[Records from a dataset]
-----
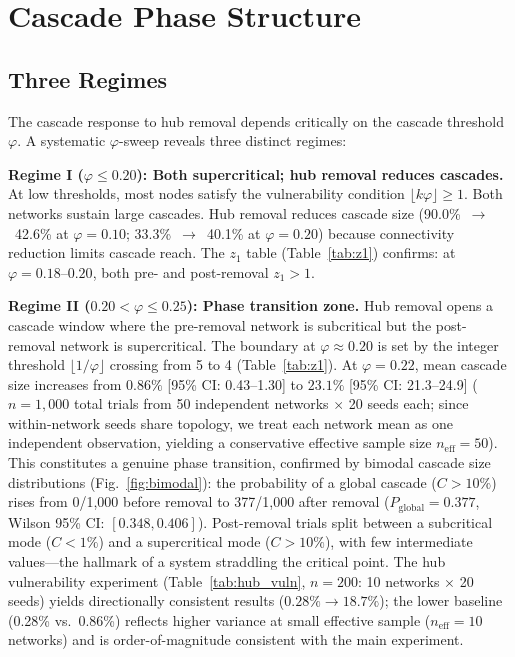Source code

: \documentclass[aps,pre,twocolumn,superscriptaddress,showpacs]{revtex4-2}
\begin{document}
\section{Cascade Phase Structure}
\label{sec:phase}

\subsection{Three Regimes}

The cascade response to hub removal depends critically on the cascade threshold $\varphi$. A systematic $\varphi$-sweep reveals three distinct regimes:

\textbf{Regime I ($\varphi \leq 0.20$): Both supercritical; hub removal reduces cascades.} At low thresholds, most nodes satisfy the vulnerability condition $\lfloor k\varphi \rfloor \geq 1$. Both networks sustain large cascades. Hub removal reduces cascade size (90.0\%~$\to$~42.6\% at $\varphi=0.10$; 33.3\%~$\to$~40.1\% at $\varphi=0.20$) because connectivity reduction limits cascade reach. The $z_1$ table (Table~\ref{tab:z1}) confirms: at $\varphi=0.18$--$0.20$, both pre- and post-removal $z_1 > 1$.

\textbf{Regime II ($0.20 < \varphi \leq 0.25$): Phase transition zone.} Hub removal opens a cascade window where the pre-removal network is subcritical but the post-removal network is supercritical. The boundary at $\varphi \approx 0.20$ is set by the integer threshold $\lfloor 1/\varphi \rfloor$ crossing from 5 to 4 (Table~\ref{tab:z1}). At $\varphi=0.22$, mean cascade size increases from $0.86\%$ [95\% CI: 0.43--1.30] to $23.1\%$ [95\% CI: 21.3--24.9] ($n=1{,}000$ total trials from 50 independent networks $\times$ 20 seeds each; since within-network seeds share topology, we treat each network mean as one independent observation, yielding a conservative effective sample size $n_{\mathrm{eff}}=50$). This constitutes a genuine phase transition, confirmed by bimodal cascade size distributions (Fig.~\ref{fig:bimodal}): the probability of a global cascade ($C > 10\%$) rises from 0/1{,}000 before removal to 377/1{,}000 after removal ($P_{\mathrm{global}}=0.377$, Wilson 95\% CI: $[0.348, 0.406]$). Post-removal trials split between a subcritical mode ($C < 1\%$) and a supercritical mode ($C > 10\%$), with few intermediate values---the hallmark of a system straddling the critical point. The hub vulnerability experiment (Table~\ref{tab:hub_vuln}, $n=200$: 10 networks $\times$ 20 seeds) yields directionally consistent results ($0.28\% \to 18.7\%$); the lower baseline (0.28\% vs.\ 0.86\%) reflects higher variance at small effective sample ($n_{\mathrm{eff}}=10$ networks) and is order-of-magnitude consistent with the main experiment.
\end{document}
-----
Work instructions -> In the copy, keep every line of the data above exactly and drop each picture.

Task solution ->
Source code

: \documentclass[aps,pre,twocolumn,superscriptaddress,showpacs]{revtex4-2}
\begin{document}
\section{Cascade Phase Structure}
\label{sec:phase}

\subsection{Three Regimes}

The cascade response to hub removal depends critically on the cascade threshold $\varphi$. A systematic $\varphi$-sweep reveals three distinct regimes:

\textbf{Regime I ($\varphi \leq 0.20$): Both supercritical; hub removal reduces cascades.} At low thresholds, most nodes satisfy the vulnerability condition $\lfloor k\varphi \rfloor \geq 1$. Both networks sustain large cascades. Hub removal reduces cascade size (90.0\%~$\to$~42.6\% at $\varphi=0.10$; 33.3\%~$\to$~40.1\% at $\varphi=0.20$) because connectivity reduction limits cascade reach. The $z_1$ table (Table~\ref{tab:z1}) confirms: at $\varphi=0.18$--$0.20$, both pre- and post-removal $z_1 > 1$.

\textbf{Regime II ($0.20 < \varphi \leq 0.25$): Phase transition zone.} Hub removal opens a cascade window where the pre-removal network is subcritical but the post-removal network is supercritical. The boundary at $\varphi \approx 0.20$ is set by the integer threshold $\lfloor 1/\varphi \rfloor$ crossing from 5 to 4 (Table~\ref{tab:z1}). At $\varphi=0.22$, mean cascade size increases from $0.86\%$ [95\% CI: 0.43--1.30] to $23.1\%$ [95\% CI: 21.3--24.9] ($n=1{,}000$ total trials from 50 independent networks $\times$ 20 seeds each; since within-network seeds share topology, we treat each network mean as one independent observation, yielding a conservative effective sample size $n_{\mathrm{eff}}=50$). This constitutes a genuine phase transition, confirmed by bimodal cascade size distributions (Fig.~\ref{fig:bimodal}): the probability of a global cascade ($C > 10\%$) rises from 0/1{,}000 before removal to 377/1{,}000 after removal ($P_{\mathrm{global}}=0.377$, Wilson 95\% CI: $[0.348, 0.406]$). Post-removal trials split between a subcritical mode ($C < 1\%$) and a supercritical mode ($C > 10\%$), with few intermediate values---the hallmark of a system straddling the critical point. The hub vulnerability experiment (Table~\ref{tab:hub_vuln}, $n=200$: 10 networks $\times$ 20 seeds) yields directionally consistent results ($0.28\% \to 18.7\%$); the lower baseline (0.28\% vs.\ 0.86\%) reflects higher variance at small effective sample ($n_{\mathrm{eff}}=10$ networks) and is order-of-magnitude consistent with the main experiment.
\end{document}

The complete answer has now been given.